Mateusz Loskot :: hacking on, working out, living up

Hi COM! How's it going?

09 May 2009 | mloskot

In June 2000 at PDC in Orlando Microsoft announced .NET Framework project. Shortly after that developers concentrated around products and technologies made by Microsoft started debate on what’s the future of software development. One of questions and quite obvious was: So does this mean that COM is dead?. A few months later, Don Box addressed that concern in his extensive article Is COM Dead?:

It depends on what your definition of COM is. COM is many things to many people. To me, COM is a programming model based on integrating components based on type. Period. This was COM’s primary contribution to the field of component software, and that contribution has changed the way millions of programmers build systems today.

Don is right and the answer is historically and technically correct, however this is an indirect answer that didn’t cheer up at all. Given the closing words in that article:

(…) CLR provides significant benefits to developers who are using COM today. Virtually all aspects of the COM programming model have survived (…) I look at the CLR as breathing new life into the programming model that I’ve spent the last seven years of my life working with, and I know there are other programmers out there who share this sentiment.
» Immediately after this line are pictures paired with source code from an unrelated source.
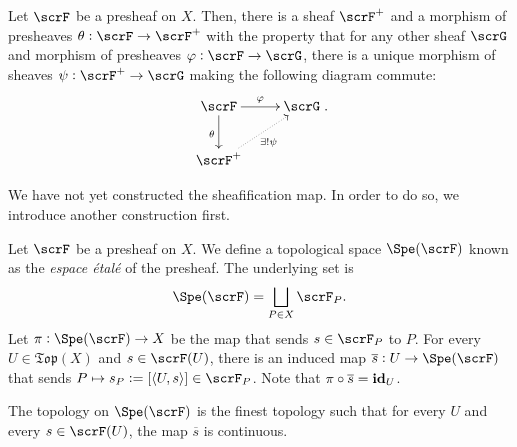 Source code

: \begin{definition}[Sheafification]
    Let $\scrF$ be a presheaf on $X$. Then, there is a sheaf $\scrF^+$ and a morphism of presheaves $\theta:\scrF\to\scrF^+$ with the property that for any other sheaf $\scrG$ and morphism of presheaves $\varphi:\scrF\to\scrG$, there is a unique morphism of sheaves $\psi: \scrF^+\to\scrG$ making the following diagram commute: 
    \begin{equation*}
        \xymatrix {
            \scrF\ar[r]^\varphi\ar[d]_\theta & \scrG\\
            \scrF^+\ar@{.>}[ru]_{\exists!\psi}
        }.
    \end{equation*}
\end{definition}

We have not yet constructed the sheafification map. In order to do so, we introduce another construction first.

\begin{definition}
    Let $\scrF$ be a presheaf on $X$. We define a topological space $\Spe(\scrF)$ known as the \emph{espace \'etal\'e} of the presheaf. The underlying set is 
    \begin{equation*}
        \Spe(\scrF) = \bigsqcup_{P\in X}\scrF_P.
    \end{equation*}
    Let $\pi:\Spe(\scrF)\to X$ be the map that sends $s\in\scrF_P$ to $P$. For every $U\in\mathfrak{Top}(X)$ and $s\in\scrF(U)$, there is an induced map $\overline s: U\to\Spe(\scrF)$ that sends $P\mapsto s_P := [\langle U, s\rangle]\in\scrF_P$. Note that $\pi\circ\overline s = \mathbf{id} _{U}$.

    The topology on $\Spe(\scrF)$ is the finest topology such that for every $U$ and every $s\in\scrF(U)$, the map $\overline s$ is continuous.
\end{definition}

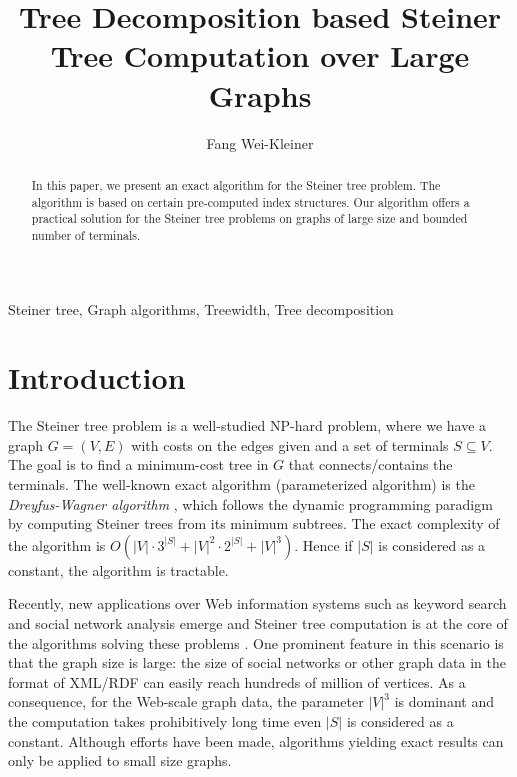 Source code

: \documentclass[preprint,12pt]{elsarticle}
\begin{document}
\begin{frontmatter}

\title{Tree Decomposition based Steiner Tree Computation over Large Graphs}


\author[label1]{Fang Wei-Kleiner}
 \address[label1]{Lin\"oping University, Sweden}









\begin{abstract}
In this paper, we present an exact algorithm  for the Steiner tree problem.
The algorithm
is based on certain pre-computed index structures.
Our algorithm offers a practical solution
for the Steiner tree problems on graphs of large size and bounded number of terminals.
\end{abstract}

\begin{keyword}
Steiner tree, Graph algorithms, Treewidth, Tree decomposition
\end{keyword}

\end{frontmatter}

\section{Introduction}




The Steiner tree  problem is a well-studied NP-hard problem,
where we have a  graph $G = (V,E)$ with costs on the edges given
and a set of terminals $S \subseteq V$. The goal is to find a minimum-cost tree in $G$ that connects/contains the terminals. 
The well-known exact algorithm (parameterized algorithm)  is the 
\emph{Dreyfus-Wagner algorithm} \cite{DW}, which follows the dynamic programming paradigm by computing 
Steiner trees  from its minimum subtrees.
The exact complexity of the algorithm
is $O(|V| \cdot 3^{|S|} +|V|^2 \cdot 2^{|S|} + |V|^3)$.
Hence if $|S|$ is considered as a constant, the algorithm is tractable.

Recently, new applications over Web information systems such as keyword search and social network analysis 
emerge and Steiner tree computation is at the core of the algorithms solving these problems \cite{Li2001WWW}.
One prominent feature in this scenario is that the graph size is large: the size of social networks
or other graph data in the format of XML/RDF  can easily reach hundreds of million of vertices.
As a consequence, for the Web-scale graph data, the parameter $|V|^3$ is dominant and
the computation takes prohibitively long time even $|S|$ is considered as a constant.
Although efforts have been made, algorithms yielding exact results
can only be applied to small size graphs\cite{DPBF}.
\end{document}
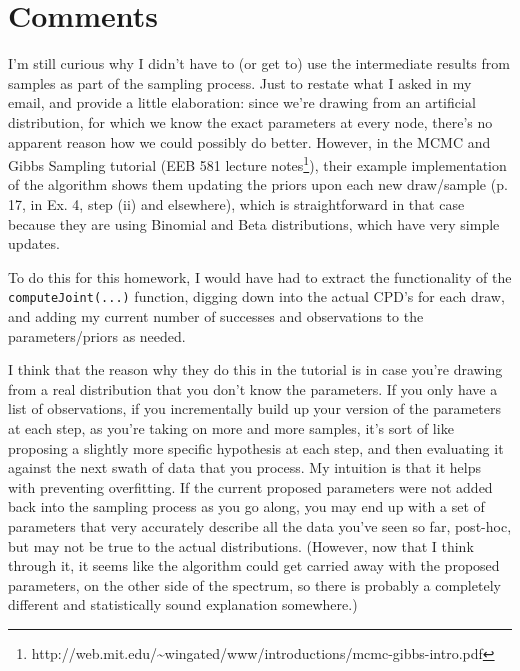 \documentclass[11pt]{report}
\begin{document}
\section{Comments}

I'm still curious why I didn't have to (or get to) use the intermediate results from samples as part of the sampling process. Just to restate what I asked in my email, and provide a little elaboration: since we're drawing from an artificial distribution, for which we know the exact parameters at every node, there's no apparent reason how we could possibly do better. However, in the MCMC and Gibbs Sampling tutorial (EEB 581 lecture notes\footnote{http://web.mit.edu/\~{}wingated/www/introductions/mcmc-gibbs-intro.pdf}), their example implementation of the algorithm shows them updating the priors upon each new draw/sample (p. 17, in Ex. 4, step (ii) and elsewhere), which is straightforward in that case because they are using Binomial and Beta distributions, which have very simple updates.

To do this for this homework, I would have had to extract the functionality of the \texttt{computeJoint(...)} function, digging down into the actual CPD's for each draw, and adding my current number of successes and observations to the parameters/priors as needed.

I think that the reason why they do this in the tutorial is in case you're drawing from a real distribution that you don't know the parameters. If you only have a list of observations, if you incrementally build up your version of the parameters at each step, as you're taking on more and more samples, it's sort of like proposing a slightly more specific hypothesis at each step, and then evaluating it against the next swath of data that you process. My intuition is that it helps with preventing overfitting. If the current proposed parameters were not added back into the sampling process as you go along, you may end up with a set of parameters that very accurately describe all the data you've seen so far, post-hoc, but may not be true to the actual distributions. (However, now that I think through it, it seems like the algorithm could get carried away with the proposed parameters, on the other side of the spectrum, so there is probably a completely different and statistically sound explanation somewhere.)
\end{document}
overall conclusion becomes more an abstruse philosophy than binary answer. What about all these cryptic terms of Component Object Model technology made by Microsoft, like OLE, ActiveX, DCOM and other? Silent.

Nearly ten years later, developers are still asking the same question (a few days ago, similar discussion took place on ACCU mailing list) about COM. Alf. P. Steinbach gave an interesting answer that, however, sounds very similar to the one given by Don Box:

COM is one of the few successful C++ component technologies, if not the only one (depending on one’s definition of “successful (…) Some reduced and slightly modified versions of COM are used in e.g. Linux user interface and in Firefox browser (XCOM). Original COM itself is however a Windows-specific technology. But while it’s necessarily used to interface to the operating system and at higher levels in e.g. scripting, it’s my impression that it’s now now not much used as a general C++ component technology, i.e., that use of COM is something forced, not something desired and freely chosen.

Even though both are similar, it’s been decade since the question was asked for the first time and now we have 10 years of experience based on observations what has changed after .NET was thrown on the marked. The managed baby seems to be winning the market of Microsoft-oriented (not only, though) developers and users. COM is widely used as components of Windows systems and other already existing software but are new COM servers and objects still being developed? Or, has it started to suffer of COM programmer species extinction?

The www.microsoft.com/COM/ website confirms that:

Microsoft recommends that developers use the .NET Framework rather than COM for new development.

In my humble opinion, Mr. COM is like an old veteran, alive, but most of his comrades-in-arms have died, so he usually goes to pub alone.